(61 days)
The Kasha Visual Field System should be used to test the visual field of the human eye.
Not Found
I am sorry, but the provided text does not contain the detailed information necessary to answer your request about acceptance criteria and the study that proves the device meets them. The document is a 510(k) clearance letter for the "Kasha Visual Field System" from the FDA, dated May 28, 1997.
This letter primarily states that the device has been found substantially equivalent to a predicate device and can, therefore, be marketed. It does not include:
- A table of acceptance criteria or reported device performance.
- Details about sample sizes, data provenance, or study design.
- Information on expert ground truth establishment, adjudication methods, or MRMC studies.

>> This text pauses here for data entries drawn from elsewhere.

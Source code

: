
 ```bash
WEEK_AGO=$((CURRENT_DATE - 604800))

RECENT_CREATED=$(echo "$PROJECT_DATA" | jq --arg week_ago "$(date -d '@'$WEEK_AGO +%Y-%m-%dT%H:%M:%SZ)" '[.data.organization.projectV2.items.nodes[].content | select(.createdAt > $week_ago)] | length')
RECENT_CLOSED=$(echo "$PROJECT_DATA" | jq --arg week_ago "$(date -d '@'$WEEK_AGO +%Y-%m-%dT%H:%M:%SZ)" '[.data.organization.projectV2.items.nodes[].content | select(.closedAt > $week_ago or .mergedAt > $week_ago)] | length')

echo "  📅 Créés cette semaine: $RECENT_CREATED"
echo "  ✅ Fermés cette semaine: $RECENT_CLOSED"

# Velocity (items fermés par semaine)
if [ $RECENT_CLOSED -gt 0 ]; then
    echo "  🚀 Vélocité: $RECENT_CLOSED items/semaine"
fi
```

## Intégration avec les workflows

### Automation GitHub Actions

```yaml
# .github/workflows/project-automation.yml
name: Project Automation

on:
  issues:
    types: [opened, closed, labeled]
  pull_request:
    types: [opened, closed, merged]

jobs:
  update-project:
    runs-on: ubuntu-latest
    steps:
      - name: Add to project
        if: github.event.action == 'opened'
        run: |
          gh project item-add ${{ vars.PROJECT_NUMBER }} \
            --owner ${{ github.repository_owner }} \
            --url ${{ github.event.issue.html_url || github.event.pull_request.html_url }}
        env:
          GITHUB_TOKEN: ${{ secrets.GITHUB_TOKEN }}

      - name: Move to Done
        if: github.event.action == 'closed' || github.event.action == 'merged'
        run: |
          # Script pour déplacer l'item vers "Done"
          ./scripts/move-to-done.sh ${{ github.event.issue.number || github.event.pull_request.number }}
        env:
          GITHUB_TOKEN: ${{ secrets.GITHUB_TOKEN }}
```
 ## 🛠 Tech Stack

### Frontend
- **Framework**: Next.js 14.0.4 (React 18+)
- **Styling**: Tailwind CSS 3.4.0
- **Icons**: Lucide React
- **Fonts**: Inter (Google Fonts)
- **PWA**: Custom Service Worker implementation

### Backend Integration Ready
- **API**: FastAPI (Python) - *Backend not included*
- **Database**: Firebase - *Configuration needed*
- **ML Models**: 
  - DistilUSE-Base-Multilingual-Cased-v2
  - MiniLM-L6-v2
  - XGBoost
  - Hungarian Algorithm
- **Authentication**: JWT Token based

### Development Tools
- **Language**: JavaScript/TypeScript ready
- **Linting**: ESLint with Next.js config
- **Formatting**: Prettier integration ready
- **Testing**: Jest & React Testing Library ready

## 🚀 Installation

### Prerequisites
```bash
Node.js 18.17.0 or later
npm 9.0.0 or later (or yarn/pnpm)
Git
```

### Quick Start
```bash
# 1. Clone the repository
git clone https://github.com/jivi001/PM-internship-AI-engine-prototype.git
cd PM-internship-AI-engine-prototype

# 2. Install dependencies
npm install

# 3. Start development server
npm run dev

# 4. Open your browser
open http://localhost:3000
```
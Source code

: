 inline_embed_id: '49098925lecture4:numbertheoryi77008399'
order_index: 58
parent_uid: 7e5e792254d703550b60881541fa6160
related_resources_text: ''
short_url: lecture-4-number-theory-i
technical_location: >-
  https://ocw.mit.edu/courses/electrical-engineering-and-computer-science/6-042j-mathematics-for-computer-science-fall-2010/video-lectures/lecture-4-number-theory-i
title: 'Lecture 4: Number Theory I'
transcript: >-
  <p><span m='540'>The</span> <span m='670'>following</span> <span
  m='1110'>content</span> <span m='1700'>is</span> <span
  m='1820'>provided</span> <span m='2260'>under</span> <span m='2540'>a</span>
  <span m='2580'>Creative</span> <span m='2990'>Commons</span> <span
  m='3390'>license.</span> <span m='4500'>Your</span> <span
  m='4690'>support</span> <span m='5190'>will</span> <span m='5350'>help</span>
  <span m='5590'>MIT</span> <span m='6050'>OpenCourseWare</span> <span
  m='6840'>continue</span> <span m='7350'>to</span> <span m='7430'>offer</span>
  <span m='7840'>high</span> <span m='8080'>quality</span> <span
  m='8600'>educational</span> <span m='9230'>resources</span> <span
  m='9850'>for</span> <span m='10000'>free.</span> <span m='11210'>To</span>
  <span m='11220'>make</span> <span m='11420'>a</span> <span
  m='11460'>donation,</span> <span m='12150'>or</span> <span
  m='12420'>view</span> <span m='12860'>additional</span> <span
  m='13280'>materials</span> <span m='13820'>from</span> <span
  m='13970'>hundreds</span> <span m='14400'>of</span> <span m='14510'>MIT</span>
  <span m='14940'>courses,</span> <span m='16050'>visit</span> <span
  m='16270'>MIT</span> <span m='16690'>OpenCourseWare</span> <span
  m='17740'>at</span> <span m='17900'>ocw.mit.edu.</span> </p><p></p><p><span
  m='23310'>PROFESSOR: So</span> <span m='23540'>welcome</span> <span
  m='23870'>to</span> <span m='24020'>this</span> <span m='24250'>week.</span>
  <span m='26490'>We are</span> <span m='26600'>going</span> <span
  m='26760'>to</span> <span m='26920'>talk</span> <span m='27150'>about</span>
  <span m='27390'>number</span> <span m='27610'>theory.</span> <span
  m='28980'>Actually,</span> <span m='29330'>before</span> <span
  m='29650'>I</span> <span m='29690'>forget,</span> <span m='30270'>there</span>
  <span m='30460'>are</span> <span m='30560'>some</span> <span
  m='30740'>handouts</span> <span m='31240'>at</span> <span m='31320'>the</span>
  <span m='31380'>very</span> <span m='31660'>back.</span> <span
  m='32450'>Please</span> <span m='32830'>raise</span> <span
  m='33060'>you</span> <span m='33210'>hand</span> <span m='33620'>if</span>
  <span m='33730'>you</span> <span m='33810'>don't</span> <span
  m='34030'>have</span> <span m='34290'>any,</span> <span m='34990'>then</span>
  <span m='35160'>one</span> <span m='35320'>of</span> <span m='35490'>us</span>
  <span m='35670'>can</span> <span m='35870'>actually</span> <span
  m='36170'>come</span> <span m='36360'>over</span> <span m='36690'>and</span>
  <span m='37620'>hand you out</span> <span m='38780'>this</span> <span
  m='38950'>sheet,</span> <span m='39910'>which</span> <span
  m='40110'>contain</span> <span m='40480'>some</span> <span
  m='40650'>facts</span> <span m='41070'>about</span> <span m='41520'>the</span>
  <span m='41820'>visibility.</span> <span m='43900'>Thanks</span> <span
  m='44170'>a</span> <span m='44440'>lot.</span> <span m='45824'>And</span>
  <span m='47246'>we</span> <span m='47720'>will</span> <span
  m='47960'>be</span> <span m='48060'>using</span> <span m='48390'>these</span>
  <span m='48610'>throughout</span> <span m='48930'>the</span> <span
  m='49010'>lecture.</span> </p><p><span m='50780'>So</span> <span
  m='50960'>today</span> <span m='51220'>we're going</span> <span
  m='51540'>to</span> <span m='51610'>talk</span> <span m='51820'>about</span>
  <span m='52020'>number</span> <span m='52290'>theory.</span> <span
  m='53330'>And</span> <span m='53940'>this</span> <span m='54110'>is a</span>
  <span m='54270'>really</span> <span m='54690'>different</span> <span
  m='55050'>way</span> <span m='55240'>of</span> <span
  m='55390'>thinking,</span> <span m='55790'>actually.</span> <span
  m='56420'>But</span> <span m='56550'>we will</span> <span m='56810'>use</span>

- Details about standalone algorithm performance.
- The type of ground truth used.
- Sample size or ground truth establishment for the training set.
The document focuses on the regulatory clearance based on substantial equivalence, rather than providing the performance study details for the device.
§ 886.1605 Perimeter.
(a)
Identification. A perimeter is an AC-powered or manual device intended to determine the extent of the peripheral visual field of a patient. The device projects light on various points of a curved surface, and the patient indicates whether he or she sees the light.(b)
Classification. Class I (general controls). The device is exempt from the premarket notification procedures in subpart E of part 807 of this chapter, subject to the limitations in § 886.9. The device is also exempt from the current good manufacturing practice requirements of the quality system regulation in part 820 of this chapter, with the exception of § 820.180, with respect to general requirements concerning records, and § 820.198, with respect to complaint files.